Today the FTC and DOJ released the 38th Annual Hart-Scott-Rodino Report, which details the agencies’ merger review and enforcement program for Fiscal Year 2015 (October 1, 2014 through September 30, 2015). This report, like the 37 previous versions, is a snapshot of one year’s worth of HSR filings, Second Requests and merger enforcement actions, including HSR compliance and merger cases filed by the agencies in federal court. But viewed together, the HSR annual reports tell the story of how the world’s first premerger notification program was conceived and how it has evolved over the years to provide for effective and efficient review to prevent mergers that may substantially lessen competition in violation of U.S. law before they occur.
Taking the long view, merger enforcement is fairly steady relative to merger activity in general.

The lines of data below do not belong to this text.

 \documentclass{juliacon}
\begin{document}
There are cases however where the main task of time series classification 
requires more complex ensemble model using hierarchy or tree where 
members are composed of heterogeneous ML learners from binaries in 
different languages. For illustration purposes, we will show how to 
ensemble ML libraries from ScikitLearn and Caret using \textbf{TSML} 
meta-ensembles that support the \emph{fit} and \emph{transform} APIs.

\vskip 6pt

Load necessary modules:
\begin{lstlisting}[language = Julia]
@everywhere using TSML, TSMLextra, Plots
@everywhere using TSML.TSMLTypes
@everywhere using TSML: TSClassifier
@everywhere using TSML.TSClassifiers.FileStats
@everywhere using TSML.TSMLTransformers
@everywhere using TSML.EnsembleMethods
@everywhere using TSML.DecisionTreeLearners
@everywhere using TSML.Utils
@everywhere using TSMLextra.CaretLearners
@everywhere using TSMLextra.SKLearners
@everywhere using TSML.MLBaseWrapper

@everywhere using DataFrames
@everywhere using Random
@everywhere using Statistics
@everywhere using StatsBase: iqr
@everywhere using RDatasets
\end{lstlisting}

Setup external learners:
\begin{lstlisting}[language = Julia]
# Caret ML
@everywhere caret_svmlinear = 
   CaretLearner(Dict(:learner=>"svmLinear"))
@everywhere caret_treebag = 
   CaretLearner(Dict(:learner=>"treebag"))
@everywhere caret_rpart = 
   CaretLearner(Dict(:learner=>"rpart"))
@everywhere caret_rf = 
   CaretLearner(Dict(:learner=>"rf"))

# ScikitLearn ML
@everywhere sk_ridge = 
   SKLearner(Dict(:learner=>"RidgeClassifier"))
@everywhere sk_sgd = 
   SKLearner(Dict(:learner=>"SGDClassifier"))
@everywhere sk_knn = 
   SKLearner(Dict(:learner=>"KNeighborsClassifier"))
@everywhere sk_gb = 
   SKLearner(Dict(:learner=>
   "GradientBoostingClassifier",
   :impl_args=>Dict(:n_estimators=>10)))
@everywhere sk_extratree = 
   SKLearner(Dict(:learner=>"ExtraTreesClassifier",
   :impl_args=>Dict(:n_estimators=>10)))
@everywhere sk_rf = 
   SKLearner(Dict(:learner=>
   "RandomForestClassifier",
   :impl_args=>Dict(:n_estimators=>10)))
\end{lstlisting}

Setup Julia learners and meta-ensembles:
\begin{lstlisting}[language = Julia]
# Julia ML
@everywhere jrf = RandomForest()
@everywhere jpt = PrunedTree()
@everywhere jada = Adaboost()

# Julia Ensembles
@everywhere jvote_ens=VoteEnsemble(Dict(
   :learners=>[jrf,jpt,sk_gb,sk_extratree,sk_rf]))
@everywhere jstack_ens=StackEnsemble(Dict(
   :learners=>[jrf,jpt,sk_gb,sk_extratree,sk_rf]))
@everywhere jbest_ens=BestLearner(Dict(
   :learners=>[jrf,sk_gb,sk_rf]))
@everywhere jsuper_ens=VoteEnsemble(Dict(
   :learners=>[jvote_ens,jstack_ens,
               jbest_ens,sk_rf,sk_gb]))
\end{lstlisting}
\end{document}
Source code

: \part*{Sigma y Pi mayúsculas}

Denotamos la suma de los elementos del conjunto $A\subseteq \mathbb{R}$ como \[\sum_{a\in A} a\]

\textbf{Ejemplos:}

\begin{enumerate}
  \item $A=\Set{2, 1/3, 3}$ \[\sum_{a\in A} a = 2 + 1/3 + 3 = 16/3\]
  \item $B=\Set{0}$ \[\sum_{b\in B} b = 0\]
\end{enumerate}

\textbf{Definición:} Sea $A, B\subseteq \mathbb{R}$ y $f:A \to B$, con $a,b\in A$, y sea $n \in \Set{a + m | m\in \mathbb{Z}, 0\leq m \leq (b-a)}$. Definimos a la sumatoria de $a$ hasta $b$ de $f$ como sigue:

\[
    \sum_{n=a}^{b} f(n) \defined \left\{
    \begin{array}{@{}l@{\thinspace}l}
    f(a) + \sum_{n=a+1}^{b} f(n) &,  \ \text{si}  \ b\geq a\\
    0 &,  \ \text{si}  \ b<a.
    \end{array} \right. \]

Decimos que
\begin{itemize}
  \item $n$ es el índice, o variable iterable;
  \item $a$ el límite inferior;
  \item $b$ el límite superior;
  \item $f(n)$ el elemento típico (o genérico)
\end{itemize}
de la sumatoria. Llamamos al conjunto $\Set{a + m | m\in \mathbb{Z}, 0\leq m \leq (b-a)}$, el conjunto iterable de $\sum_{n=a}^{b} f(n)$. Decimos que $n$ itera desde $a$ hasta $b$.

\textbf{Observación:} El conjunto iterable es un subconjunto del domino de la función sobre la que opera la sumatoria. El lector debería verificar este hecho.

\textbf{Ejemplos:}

As the chart below shows, when the number of merger filings go up, so does the number of mergers investigated and the number of mergers challenged—and the dynamic happens in reverse when merger activity declines, as it did in FY 2009. Of course, for any given merger, there is some lag time between the HSR filing, the issuance of a Second Request and any potential enforcement action, and all three may not occur in the same fiscal year. As a result, studying the numbers only for a given year does not tell the whole picture.
This chart shows the number of HSR filings and the number of Second Requests from Appendix A, plus the number of merger enforcement actions over the past ten years, as reported in each year’s annual HSR Report:
Homing in on this year’s report, here are a couple of observations about U.S. merger review for FY2015.
Merger filings are up again this year.
The number of transactions reported under the HSR Act increased again this year, up 8.3% over FY2014. That’s on top of a 25.4% year-over-year increase in reported transactions for FY 2014.
Merger litigation was in the news.
In a typical year, the agencies bring one or two merger enforcement actions in federal court, cases in which the agency and the parties did not agree on a potential settlement that would resolve the competitive concerns created by the merger. But during FY2015, the FTC and DOJ filed a total of four preliminary injunction actions in federal court to prevent problematic mergers, and prepared to file papers in an additional nine before the parties abandoned their plans. On the FTC side, the Commission filed an administrative complaint and authorized staff to seek a preliminary injunction in two matters, Sysco/US Foods and Steris/Synergy. In a third case, Verisk/EagleView, the Commission filed an administrative complaint challenging the merger, but the parties abandoned their plans before the PI papers were filed. DOJ filed two merger cases in federal court (GE/Electrolux and Nat’l Cinemedia/Screenvision), both of which were abandoned post-complaint. Among the transactions that were abandoned pre-complaint were Applied Materials/Tokyo Electron and Comcast/Time Warner Cable. All-in-all, a busy year for merger litigation.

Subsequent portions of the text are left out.